We exchanged inane pleasantries for a while. I recalled my own resurrection ceremony, and the mutual inability of the returnee to express quite what he had been through, and the circumspection of the celebrants faced with the miracle of someone returned from the dead.
“Director Masters informed me of my mother’s passing,” Davey said. Masters was head of the Onward Station. “Khalid, if you could drive me home via the cemetery...?”
“Of course.”
The meeting broke up five minutes later and I drove Davey from the towering crystal obelisk of the Station, through the snow-covered landscape towards Oxenworth.
After a minute, I broke the silence. “I saw your mother during her illness, Davey. She wasn’t in pain, and didn’t fear death. She had her own strong faith.”
Davey nodded. “I know. I remember her telling me all about it.”
I glanced across at him. “How much do you recall from... from before?”
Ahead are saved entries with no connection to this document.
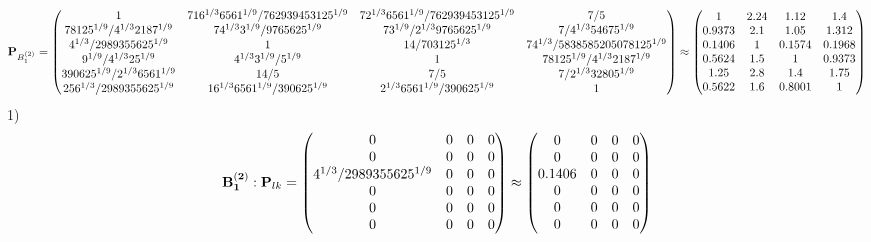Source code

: \documentclass[10pt,a4paper]{article}
\begin{document}
	\[
		\bold{P}_{B_1^{(2)}} = 
		\begin{pmatrix}
			{1}{} & {{7}{16^ {1 / 3}}{6561^ {1 / 9}}} / {{762939453125^ {1 / 9}}} & {{7}{2^ {1 / 3}}{6561^ {1 / 9}}} / {{762939453125^ {1 / 9}}} & {{7}} / {{5}} \\
			{{78125^ {1 / 9}}} / {{4^ {1 / 3}}{2187^ {1 / 9}}} & {{7}{4^ {1 / 3}}{3^ {1 / 9}}} / {{9765625^ {1 / 9}}} & {{7}{3^ {1 / 9}}} / {{2^ {1 / 3}}{9765625^ {1 / 9}}} & {{7}} / {{4^ {1 / 3}}{54675^ {1 / 9}}} \\
			{{4^ {1 / 3}}} / {{2989355625^ {1 / 9}}} & {1}{} & {{14}} / {{703125^ {1 / 3}}} & {{7}{4^ {1 / 3}}} / {{5838585205078125^ {1 / 9}}} \\
			{{9^ {1 / 9}}} / {{4^ {1 / 3}}{25^ {1 / 9}}} & {{4^ {1 / 3}}{3^ {1 / 9}}} / {{5^ {1 / 9}}} & {1}{} & {{78125^ {1 / 9}}} / {{4^ {1 / 3}}{2187^ {1 / 9}}} \\
			{{390625^ {1 / 9}}} / {{2^ {1 / 3}}{6561^ {1 / 9}}} & {{14}} / {{5}} & {{7}} / {{5}} & {{7}} / {{2^ {1 / 3}}{32805^ {1 / 9}}} \\
			{{256^ {1 / 3}}} / {{2989355625^ {1 / 9}}} & {{16^ {1 / 3}}{6561^ {1 / 9}}} / {{390625^ {1 / 9}}} & {{2^ {1 / 3}}{6561^ {1 / 9}}} / {{390625^ {1 / 9}}} & {1}{} \\
		\end{pmatrix}
		\approx
		\begin{pmatrix}
			1        & 2.24     & 1.12     & 1.4      \\
			0.9373   & 2.1      & 1.05     & 1.312    \\
			0.1406   & 1        & 0.1574   & 0.1968   \\
			0.5624   & 1.5      & 1        & 0.9373   \\
			1.25     & 2.8      & 1.4      & 1.75     \\
			0.5622   & 1.6      & 0.8001   & 1        \\
		\end{pmatrix}
	\]
	1)
	\[
		\bold{B_1^{(2)}}: \bold{P}_{lk} = 
		\begin{pmatrix}
			{{0}}{} & {{0}}{} & {{0}}{} & {{0}}{} \\
			{{0}}{} & {{0}}{} & {{0}}{} & {{0}}{} \\
			{{4^ {1 / 3}}} / {{2989355625^ {1 / 9}}} & {{0}}{} & {{0}}{} & {{0}}{} \\
			{{0}}{} & {{0}}{} & {{0}}{} & {{0}}{} \\
			{{0}}{} & {{0}}{} & {{0}}{} & {{0}}{} \\
			{{0}}{} & {{0}}{} & {{0}}{} & {{0}}{} \\
		\end{pmatrix}
		\approx
		\begin{pmatrix}
			0        & 0        & 0        & 0        \\
			0        & 0        & 0        & 0        \\
			0.1406   & 0        & 0        & 0        \\
			0        & 0        & 0        & 0        \\
			0        & 0        & 0        & 0        \\
			0        & 0        & 0        & 0        \\
		\end{pmatrix}
	\]
\end{document}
He considered for a second or two, frowning. “It’s strange, but I recall everything. Who I was, my thoughts and reactions. But it’s very much like an adult looking back on his childhood. We have only a refracted, blurred image of who that person was. It’s almost like looking back at the life of a stranger.”
He was silent for a while, staring out at the snow-softened landscape undulating to the distant moorland horizon.
“The Kéthani remade me completely, Khalid. They took what they had, the fundamental David Emmett, and rebuilt a fully functioning, intelligent human being from the unpromising raw material. The odd thing is, I feel that they maintained a continuity. I am David Emmett, but whole, now.”
“I think I know what you mean, Davey. I died ten years ago. The person who came back... well, he was much changed, too.”
We came to the cemetery and I turned into the long drive.
We climbed from the car, into the teeth of the subzero wind, and I led Davey across to where his mother was interred.
Her grey marble headstone projected from the fleecy snow, bearing her name, date of birth and death, and a line from a Buddhist text:
We each of us have a choice of eternities.
There were few deaths these days, and the cemetery was little used. The headstone next to Mrs. Emmett’s recorded that Claudine Hainault had been buried there twelve years previously.
I felt tears stinging my eyes.
Davey stood at the foot of his mother’s grave, head bowed, hands clasped behind his back. The cold wind stirred his full head of black hair.